Source texts of formatted documents:

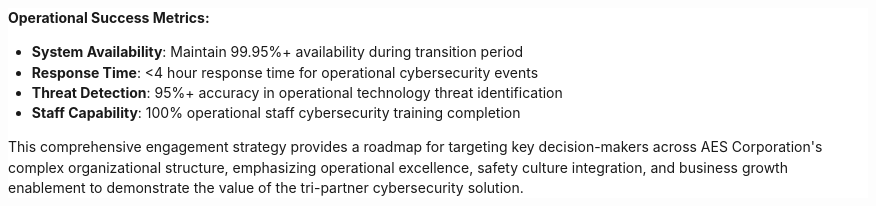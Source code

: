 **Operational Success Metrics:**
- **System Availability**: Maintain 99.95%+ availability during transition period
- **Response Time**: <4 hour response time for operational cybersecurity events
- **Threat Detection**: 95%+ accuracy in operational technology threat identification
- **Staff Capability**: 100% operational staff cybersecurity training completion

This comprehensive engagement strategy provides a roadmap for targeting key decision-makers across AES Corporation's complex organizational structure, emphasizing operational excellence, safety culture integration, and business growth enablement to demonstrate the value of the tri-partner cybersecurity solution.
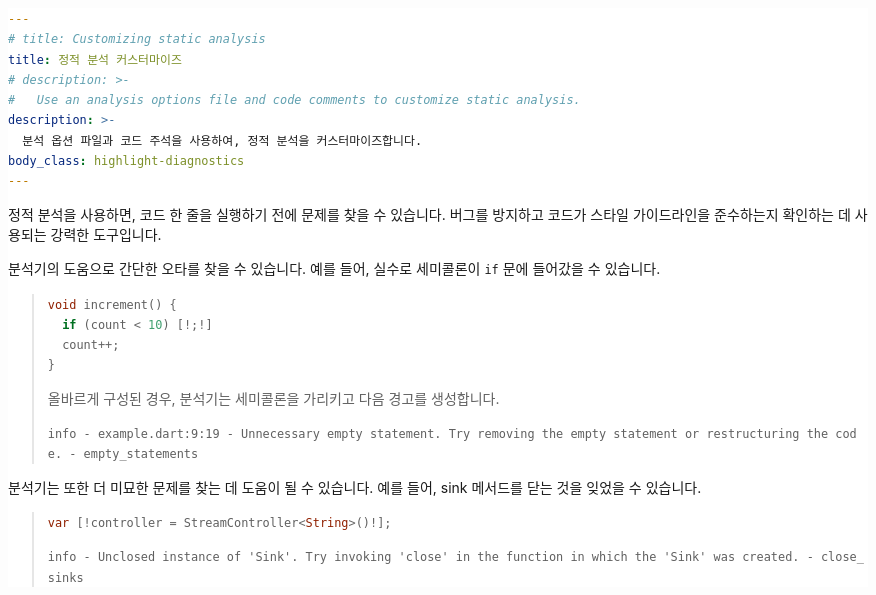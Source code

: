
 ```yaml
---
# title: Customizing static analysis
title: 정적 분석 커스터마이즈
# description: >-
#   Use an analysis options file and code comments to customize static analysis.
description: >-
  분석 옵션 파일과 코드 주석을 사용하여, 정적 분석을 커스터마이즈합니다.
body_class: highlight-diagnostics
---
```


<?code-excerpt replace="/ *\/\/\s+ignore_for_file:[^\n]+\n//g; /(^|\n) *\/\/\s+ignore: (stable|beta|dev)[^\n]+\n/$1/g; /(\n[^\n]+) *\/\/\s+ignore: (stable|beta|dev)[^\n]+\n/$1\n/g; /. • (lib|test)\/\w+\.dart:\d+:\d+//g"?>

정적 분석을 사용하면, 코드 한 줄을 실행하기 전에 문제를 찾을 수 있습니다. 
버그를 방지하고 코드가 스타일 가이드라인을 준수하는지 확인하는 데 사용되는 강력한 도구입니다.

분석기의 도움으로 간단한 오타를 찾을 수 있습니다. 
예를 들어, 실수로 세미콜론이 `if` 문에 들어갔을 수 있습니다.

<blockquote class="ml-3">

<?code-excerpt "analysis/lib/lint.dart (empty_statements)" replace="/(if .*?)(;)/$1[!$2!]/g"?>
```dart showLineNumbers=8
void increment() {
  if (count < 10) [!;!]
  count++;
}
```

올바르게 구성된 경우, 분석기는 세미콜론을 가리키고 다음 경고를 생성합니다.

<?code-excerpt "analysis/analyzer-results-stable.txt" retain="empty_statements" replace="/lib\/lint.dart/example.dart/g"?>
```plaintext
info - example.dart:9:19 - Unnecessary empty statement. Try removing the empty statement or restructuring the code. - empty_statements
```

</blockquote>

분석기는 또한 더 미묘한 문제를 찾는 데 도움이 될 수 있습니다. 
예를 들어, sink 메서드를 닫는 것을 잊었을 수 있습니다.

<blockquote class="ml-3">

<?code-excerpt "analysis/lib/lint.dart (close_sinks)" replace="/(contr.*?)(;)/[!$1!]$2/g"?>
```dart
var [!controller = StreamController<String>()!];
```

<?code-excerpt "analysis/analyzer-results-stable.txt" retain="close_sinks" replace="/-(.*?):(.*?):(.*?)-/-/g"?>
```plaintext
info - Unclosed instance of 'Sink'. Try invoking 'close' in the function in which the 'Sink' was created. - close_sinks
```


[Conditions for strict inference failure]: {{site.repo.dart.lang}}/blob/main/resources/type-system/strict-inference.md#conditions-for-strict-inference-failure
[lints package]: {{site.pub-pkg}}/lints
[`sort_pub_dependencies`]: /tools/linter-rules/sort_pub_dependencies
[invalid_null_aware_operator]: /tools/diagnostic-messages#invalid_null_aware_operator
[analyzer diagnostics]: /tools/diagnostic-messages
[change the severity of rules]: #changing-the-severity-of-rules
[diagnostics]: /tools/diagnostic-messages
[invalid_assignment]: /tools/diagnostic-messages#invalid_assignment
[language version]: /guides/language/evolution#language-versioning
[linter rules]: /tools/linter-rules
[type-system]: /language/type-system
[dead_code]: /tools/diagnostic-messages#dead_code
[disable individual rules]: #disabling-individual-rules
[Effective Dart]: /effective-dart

-- Exercise details --
Where the string "results" occurs in the data, return the whole line.

-- Your response --
<?code-excerpt "analysis/analyzer-results-stable.txt" retain="empty_statements" replace="/lib\/lint.dart/example.dart/g"?>
<?code-excerpt "analysis/analyzer-results-stable.txt" retain="close_sinks" replace="/-(.*?):(.*?):(.*?)-/-/g"?>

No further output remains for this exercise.